What is a panic attack or anxiety attack? Dr. Antonio Cano, president of the Spanish Society for the Study of Anxiety and Stress (SEAS), states that it is a reaction of intense anxiety accompanied by the feeling not being able to control this reaction , and even with a sense of imminent danger of death.

This specialist explains that triggers this disorder are the kind of catastrophic thoughts that cause (as imminent death, heart attack, dizziness and loss of consciousness, among others) and hyperventilation (rapid breathing that can join shortness of breath) that generates a rise generalized physiological arousal. The catastrophic thoughts arise from an incorrect interpretation of anxiety symptoms (physiological arousal).

From the American Psychiatric Association (APA) indicate what are the criteria needed to diagnose a panic attack : it is a temporary and isolated onset of fear or intense discomfort, in which four (or more) of the symptoms listed below, which they start abruptly and reached a peak in the first 10 minutes.

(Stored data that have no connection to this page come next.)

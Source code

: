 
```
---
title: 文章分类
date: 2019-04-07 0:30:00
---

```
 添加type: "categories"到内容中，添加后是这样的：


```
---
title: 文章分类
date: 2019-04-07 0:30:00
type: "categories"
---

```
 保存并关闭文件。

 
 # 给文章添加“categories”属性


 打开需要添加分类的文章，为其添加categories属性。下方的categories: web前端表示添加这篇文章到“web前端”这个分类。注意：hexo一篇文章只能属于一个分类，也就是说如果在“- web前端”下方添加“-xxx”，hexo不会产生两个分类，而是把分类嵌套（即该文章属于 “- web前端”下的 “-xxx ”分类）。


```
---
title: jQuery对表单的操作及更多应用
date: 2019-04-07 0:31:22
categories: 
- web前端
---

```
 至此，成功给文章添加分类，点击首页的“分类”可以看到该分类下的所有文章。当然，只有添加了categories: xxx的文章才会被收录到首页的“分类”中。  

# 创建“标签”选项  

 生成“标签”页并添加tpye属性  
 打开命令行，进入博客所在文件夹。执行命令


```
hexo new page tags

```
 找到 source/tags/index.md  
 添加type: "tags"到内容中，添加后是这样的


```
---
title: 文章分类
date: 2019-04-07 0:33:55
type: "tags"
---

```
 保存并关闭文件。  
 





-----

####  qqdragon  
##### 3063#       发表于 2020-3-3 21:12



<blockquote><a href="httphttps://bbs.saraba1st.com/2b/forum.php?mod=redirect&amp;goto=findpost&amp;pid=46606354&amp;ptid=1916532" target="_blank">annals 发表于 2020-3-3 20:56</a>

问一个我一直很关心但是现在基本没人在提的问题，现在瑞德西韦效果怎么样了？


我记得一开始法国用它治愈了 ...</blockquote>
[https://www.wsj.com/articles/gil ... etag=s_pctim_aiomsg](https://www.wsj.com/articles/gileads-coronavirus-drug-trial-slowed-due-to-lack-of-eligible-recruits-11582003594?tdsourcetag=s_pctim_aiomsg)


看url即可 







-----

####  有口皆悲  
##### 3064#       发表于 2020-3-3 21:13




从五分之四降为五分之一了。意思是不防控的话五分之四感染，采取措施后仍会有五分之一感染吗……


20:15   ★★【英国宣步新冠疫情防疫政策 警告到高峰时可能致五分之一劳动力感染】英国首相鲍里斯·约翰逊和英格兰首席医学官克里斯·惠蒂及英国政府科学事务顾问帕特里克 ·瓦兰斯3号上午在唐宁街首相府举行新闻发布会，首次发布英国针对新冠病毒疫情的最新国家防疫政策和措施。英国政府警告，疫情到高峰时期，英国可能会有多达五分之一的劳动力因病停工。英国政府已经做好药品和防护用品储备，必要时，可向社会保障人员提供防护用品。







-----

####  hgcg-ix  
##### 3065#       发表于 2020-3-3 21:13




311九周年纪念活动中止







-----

These symptoms to which they refer are:

  • 1. palpitations, pounding heart, or accelerated heart rate.
  • 2. Sweating.
  • 3. Trembling or shaking.
  • 4. Choking sensation or shortness of breath.
  • 5. Feeling of choking.
  • 6. chest pain or discomfort.
  • 7. Nausea or abdominal discomfort.
  • 8. Instability, dizziness or fainting.
  • 9. Feelings of unreality or being detached from oneself (depersonalization).
  • 10. Fear of losing control or going crazy.
  • 11. Fear of dying.
  • 12. paresthesias.
  • 13. Chills or hot flashes

In the victim dilated pupils can also be seen, pale skin and can even become so hectic expressing suicidal thoughts and feelings.

Anxiety Crisis: Who affecting more

Anxiety attacks are twice as common in women than in men
According to the Clinic Guide Primary Care Network , these panic attacks are twice as common in women than in men and the most common age band is from late adolescence to early adulthood (under 35 years). It is estimated that between 5% and 6% of the population will suffer a panic attack at some point in their lives.

These attacks can occur at any time, suddenly , even during sleep. As a result of panic disorder, those affected may feel a great concern about where and when the next episode will suffer, creating an anticipatory anxiety. In addition, they start to avoid places and situations where the attack has befallen them and cause them fear. This affects and greatly affects their quality of life.

Although the exact origin of these crises is not known, it is believed that the most likely cause is a combination of genetic factors, changes in neural circuits or in metabolism and psychosocial stressors.

How to deal with a panic attack: first aid

An anxiety attack or panic causes intense discomfort to the victim, in addition to shortness of breath, excessive sweating, stiffness or tingling sensation in all four limbs, not oppressive chest pain, tachycardia , and even abdominal pain. Given a panic attack, experts in first aid recommend proceed as follows:

  • Keep Calm : if you're quiet you can best help the victim. The aim is that the affected relax.
  • Isolating the victim from the hustle and provide privacy.
  • Try to relax the affected encouraging him to perform slow, deep breaths and repeated, taking the air through the nose and blowing it through the mouth. If breathing is very hectic (fast and shallow), you can put a bag over the mouth and nose as a mask and insist on slow, deep breaths.
  • Reassuringly , explaining that if you follow the instructions control the situation. It should not say that nothing happens - not true and may feel as if he is not taken into seriously as it could increase your anxiety. Nor should we judge the underlying cause of the crisis.
  • Speak calmly , slowly and in a low tone that does not increase the nervousness.
  • Try to find out what happened to him and call 112.